Source texts of formatted documents:
- Opening Delimiter -

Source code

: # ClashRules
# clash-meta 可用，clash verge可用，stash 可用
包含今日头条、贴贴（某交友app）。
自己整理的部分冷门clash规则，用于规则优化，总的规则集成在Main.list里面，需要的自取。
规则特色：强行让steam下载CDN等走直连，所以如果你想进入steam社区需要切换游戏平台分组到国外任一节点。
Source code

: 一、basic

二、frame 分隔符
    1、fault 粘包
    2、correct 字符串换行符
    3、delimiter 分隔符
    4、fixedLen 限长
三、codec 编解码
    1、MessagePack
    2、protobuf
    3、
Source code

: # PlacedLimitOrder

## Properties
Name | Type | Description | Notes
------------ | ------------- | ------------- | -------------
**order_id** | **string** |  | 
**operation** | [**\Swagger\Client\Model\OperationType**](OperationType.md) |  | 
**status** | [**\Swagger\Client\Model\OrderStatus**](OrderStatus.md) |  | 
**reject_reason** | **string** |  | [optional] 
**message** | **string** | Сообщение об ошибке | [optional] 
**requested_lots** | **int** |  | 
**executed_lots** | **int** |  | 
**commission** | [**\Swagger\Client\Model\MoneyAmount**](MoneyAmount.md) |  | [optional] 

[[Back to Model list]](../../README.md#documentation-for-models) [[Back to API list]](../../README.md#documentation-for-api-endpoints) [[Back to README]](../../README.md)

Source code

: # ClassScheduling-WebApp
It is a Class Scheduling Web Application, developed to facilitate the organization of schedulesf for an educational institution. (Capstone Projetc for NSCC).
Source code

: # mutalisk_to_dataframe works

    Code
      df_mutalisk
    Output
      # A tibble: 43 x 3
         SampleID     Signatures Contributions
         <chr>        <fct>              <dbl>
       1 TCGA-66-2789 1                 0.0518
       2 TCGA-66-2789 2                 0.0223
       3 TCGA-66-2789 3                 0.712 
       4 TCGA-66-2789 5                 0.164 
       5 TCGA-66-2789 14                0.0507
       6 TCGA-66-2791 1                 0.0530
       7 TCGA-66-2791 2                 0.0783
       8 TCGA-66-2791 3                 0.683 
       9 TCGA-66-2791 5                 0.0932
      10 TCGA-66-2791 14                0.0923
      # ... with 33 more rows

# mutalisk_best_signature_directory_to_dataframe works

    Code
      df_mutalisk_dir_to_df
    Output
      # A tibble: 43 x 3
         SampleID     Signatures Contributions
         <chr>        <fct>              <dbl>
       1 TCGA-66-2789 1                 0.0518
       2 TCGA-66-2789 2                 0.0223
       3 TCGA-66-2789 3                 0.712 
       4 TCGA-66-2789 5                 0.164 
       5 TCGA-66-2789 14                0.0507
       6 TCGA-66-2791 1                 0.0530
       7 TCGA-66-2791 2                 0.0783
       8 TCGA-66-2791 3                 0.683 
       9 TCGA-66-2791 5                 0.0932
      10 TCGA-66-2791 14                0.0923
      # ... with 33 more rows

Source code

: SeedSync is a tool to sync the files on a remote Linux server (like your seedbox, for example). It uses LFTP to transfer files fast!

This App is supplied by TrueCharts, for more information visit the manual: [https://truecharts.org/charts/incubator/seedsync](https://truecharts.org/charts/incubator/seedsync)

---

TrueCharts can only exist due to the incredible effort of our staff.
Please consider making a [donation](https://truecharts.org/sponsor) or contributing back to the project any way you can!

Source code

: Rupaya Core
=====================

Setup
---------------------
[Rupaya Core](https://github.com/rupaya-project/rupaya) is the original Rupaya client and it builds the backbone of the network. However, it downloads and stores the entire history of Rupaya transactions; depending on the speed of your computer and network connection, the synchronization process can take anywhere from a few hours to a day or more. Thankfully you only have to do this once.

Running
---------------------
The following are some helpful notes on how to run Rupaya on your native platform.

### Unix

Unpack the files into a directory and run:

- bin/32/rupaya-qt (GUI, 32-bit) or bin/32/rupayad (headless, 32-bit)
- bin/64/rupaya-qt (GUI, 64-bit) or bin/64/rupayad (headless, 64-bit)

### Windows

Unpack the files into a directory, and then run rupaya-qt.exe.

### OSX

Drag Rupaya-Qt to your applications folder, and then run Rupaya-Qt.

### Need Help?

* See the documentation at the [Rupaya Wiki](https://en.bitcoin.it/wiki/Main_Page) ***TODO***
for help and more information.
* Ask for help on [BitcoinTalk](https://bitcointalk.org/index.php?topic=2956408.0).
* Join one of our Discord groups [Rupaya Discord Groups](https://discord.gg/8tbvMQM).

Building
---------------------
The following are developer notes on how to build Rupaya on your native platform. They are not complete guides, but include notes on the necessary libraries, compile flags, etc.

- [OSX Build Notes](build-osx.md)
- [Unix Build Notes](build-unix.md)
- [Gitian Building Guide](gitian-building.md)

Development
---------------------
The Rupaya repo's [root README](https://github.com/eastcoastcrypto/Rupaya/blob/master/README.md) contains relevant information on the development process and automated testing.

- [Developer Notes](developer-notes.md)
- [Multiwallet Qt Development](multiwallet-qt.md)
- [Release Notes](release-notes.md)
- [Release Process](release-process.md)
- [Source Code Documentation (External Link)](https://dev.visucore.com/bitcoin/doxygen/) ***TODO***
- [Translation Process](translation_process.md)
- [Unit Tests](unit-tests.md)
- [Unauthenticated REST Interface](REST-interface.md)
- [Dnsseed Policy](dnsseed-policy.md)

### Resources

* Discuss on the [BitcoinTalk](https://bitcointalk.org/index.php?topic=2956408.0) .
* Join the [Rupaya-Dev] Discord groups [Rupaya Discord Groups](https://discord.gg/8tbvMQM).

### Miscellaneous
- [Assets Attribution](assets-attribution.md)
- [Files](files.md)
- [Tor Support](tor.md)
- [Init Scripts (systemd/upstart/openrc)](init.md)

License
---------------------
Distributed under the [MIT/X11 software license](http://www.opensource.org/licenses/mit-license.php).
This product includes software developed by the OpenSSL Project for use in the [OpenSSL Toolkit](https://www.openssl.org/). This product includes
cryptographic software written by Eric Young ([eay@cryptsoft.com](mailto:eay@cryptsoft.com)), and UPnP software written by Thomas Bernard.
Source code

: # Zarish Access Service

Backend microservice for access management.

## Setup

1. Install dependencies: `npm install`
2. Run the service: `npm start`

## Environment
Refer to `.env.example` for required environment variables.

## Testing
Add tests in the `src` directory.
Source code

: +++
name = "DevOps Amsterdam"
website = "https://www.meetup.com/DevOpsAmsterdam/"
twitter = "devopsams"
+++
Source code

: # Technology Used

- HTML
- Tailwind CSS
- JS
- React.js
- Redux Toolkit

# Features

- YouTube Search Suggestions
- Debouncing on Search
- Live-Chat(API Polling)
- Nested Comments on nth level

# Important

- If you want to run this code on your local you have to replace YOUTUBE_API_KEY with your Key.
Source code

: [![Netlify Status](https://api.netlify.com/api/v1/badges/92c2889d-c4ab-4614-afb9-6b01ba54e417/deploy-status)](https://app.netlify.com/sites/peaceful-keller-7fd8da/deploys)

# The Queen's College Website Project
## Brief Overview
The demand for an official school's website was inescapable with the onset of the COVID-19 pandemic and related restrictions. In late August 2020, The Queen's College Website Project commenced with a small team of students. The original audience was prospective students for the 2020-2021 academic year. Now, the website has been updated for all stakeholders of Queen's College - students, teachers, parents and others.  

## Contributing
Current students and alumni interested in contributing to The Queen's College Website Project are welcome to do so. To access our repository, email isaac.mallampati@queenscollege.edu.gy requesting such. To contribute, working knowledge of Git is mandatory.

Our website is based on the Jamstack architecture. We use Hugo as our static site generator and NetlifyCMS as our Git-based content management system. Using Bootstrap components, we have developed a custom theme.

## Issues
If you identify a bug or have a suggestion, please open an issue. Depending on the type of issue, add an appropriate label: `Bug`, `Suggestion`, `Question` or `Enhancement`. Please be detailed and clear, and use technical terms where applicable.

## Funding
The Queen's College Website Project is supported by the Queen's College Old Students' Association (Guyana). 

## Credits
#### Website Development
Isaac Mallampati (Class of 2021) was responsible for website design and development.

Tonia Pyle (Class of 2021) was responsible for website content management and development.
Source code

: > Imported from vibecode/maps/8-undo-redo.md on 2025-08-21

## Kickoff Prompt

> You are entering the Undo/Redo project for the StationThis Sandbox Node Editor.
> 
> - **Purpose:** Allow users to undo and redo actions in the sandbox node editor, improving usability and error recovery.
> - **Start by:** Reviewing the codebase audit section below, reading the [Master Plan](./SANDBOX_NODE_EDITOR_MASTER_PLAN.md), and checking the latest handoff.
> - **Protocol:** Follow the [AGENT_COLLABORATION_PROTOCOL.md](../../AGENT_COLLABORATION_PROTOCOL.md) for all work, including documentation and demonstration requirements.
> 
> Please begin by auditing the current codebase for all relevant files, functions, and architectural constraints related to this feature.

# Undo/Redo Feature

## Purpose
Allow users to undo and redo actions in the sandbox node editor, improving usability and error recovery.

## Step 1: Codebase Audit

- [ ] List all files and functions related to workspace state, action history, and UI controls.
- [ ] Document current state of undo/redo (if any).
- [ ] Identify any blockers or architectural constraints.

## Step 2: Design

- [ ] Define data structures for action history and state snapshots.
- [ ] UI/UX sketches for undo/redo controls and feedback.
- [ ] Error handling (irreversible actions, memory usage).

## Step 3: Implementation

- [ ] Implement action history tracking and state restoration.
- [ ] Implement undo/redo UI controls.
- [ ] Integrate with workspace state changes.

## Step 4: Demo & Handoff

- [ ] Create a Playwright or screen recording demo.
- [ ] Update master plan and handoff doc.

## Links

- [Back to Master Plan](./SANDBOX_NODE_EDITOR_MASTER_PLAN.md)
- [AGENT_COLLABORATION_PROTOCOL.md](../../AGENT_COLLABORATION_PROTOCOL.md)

- Closing Delimiter -

> **EXERCISE**: Within the records, filter for lines that contain the word "discord" and show each one.

> **TASK RESULT**:
* Join one of our Discord groups [Rupaya Discord Groups](https://discord.gg/8tbvMQM).
* Join the [Rupaya-Dev] Discord groups [Rupaya Discord Groups](https://discord.gg/8tbvMQM).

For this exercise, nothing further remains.